End The resulting binder may include forming a high temperature bonded abrasive article embodiments of the present application suitable alumina (Al ₂ O ₃₎ in any amount of. For example, the total content of alumina in the glassy binder may be greater than about 15 mol%, such as greater than about 15.5 mol%, greater than about 16 mol%, greater than about 16.5 mol%, or even greater than about 17 mol%. Any abrasive article may comprise alumina in the glassy binder in a total amount of from about 15 mol% to about 25 mol%, for example from about 15.5 mol% to about 22 mol%, and from about 16 mol% to about 20 mol%.

In particular, the vitreous binder may comprise alumina in certain proportions relative to other chemical species in the binder, such as, but not limited to, silica. The glassy binder may have a ratio of total alumina content [C _Al2O3 ] (mol%) to total silica content [C _SiO2 ] (mol%) wherein the ratio of [C _Al2O3 ] / [C _SiO2 ] to be. In other optional embodiments, the ratio [ _CAl2O3 ] / [ _Csio2 ] may be at least about 0.3, such as at least about 0.35, at least about 0.4, at least about 0.5, or even at least about 0.6. In a specific example, the ratio [ _CAl2O3 ] / [ _Csio2 ] is in the range of about 0.2 to about 1, such as about 0.3 to about 0.9, about 0.4 to about 0.8, about 0.3 to about 0.7, and even about 0.3 To about 0.6.

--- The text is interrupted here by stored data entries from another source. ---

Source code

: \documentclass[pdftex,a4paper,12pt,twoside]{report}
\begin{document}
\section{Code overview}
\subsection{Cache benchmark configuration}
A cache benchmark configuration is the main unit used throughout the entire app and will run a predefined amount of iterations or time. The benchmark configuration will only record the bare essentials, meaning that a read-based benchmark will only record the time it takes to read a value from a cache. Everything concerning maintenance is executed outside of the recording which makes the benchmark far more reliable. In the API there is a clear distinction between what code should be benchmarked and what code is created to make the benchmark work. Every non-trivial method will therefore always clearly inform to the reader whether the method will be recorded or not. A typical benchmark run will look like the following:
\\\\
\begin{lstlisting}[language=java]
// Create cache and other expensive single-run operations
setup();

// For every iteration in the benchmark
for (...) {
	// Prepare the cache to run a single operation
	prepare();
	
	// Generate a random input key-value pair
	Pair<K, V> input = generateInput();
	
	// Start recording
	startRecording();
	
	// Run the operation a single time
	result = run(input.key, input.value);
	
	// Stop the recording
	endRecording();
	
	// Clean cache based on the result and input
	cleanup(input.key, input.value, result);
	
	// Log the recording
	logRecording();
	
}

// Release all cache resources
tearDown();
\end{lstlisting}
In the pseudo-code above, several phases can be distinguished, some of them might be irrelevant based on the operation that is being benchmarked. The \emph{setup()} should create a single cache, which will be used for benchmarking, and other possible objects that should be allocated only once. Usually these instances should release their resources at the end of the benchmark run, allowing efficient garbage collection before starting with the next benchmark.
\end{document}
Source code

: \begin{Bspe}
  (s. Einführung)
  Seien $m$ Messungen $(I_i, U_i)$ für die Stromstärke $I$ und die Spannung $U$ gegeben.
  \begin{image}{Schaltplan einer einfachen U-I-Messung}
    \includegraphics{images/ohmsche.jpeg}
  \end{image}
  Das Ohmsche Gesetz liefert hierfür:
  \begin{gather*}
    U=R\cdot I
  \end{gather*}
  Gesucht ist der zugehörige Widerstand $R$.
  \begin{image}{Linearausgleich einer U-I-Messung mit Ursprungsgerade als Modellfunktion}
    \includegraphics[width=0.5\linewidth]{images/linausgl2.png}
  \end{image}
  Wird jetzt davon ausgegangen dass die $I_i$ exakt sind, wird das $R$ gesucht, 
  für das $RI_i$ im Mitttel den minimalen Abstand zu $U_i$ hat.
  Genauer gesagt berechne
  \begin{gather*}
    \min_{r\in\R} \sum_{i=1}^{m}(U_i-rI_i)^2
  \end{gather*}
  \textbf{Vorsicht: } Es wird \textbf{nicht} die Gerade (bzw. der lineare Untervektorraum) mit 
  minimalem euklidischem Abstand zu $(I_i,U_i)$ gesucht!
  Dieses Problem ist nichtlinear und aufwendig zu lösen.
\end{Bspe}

In addition, the vitreous binders may contain an amount of alumina and boron oxide in a specific ratio. For example, the glassy binder has a ratio (expressed as [C _Al2O3 ] / [C _B2O3 ]) between the total alumina content [C _Al2O3 ] (mol%) and the total boron oxide content [C _B2O3 ] To about 2 < / RTI > In another example, the ratio [ _CAl2O3 ] / [ _CBSO3 ] is in the range of from about 0.5 to about 2, such as from about 0.5 to about 1.5, such as from about 0.8 to about 1.5, from about 0.8 to about 1.3, and Even from about 0.9 to about 1.2.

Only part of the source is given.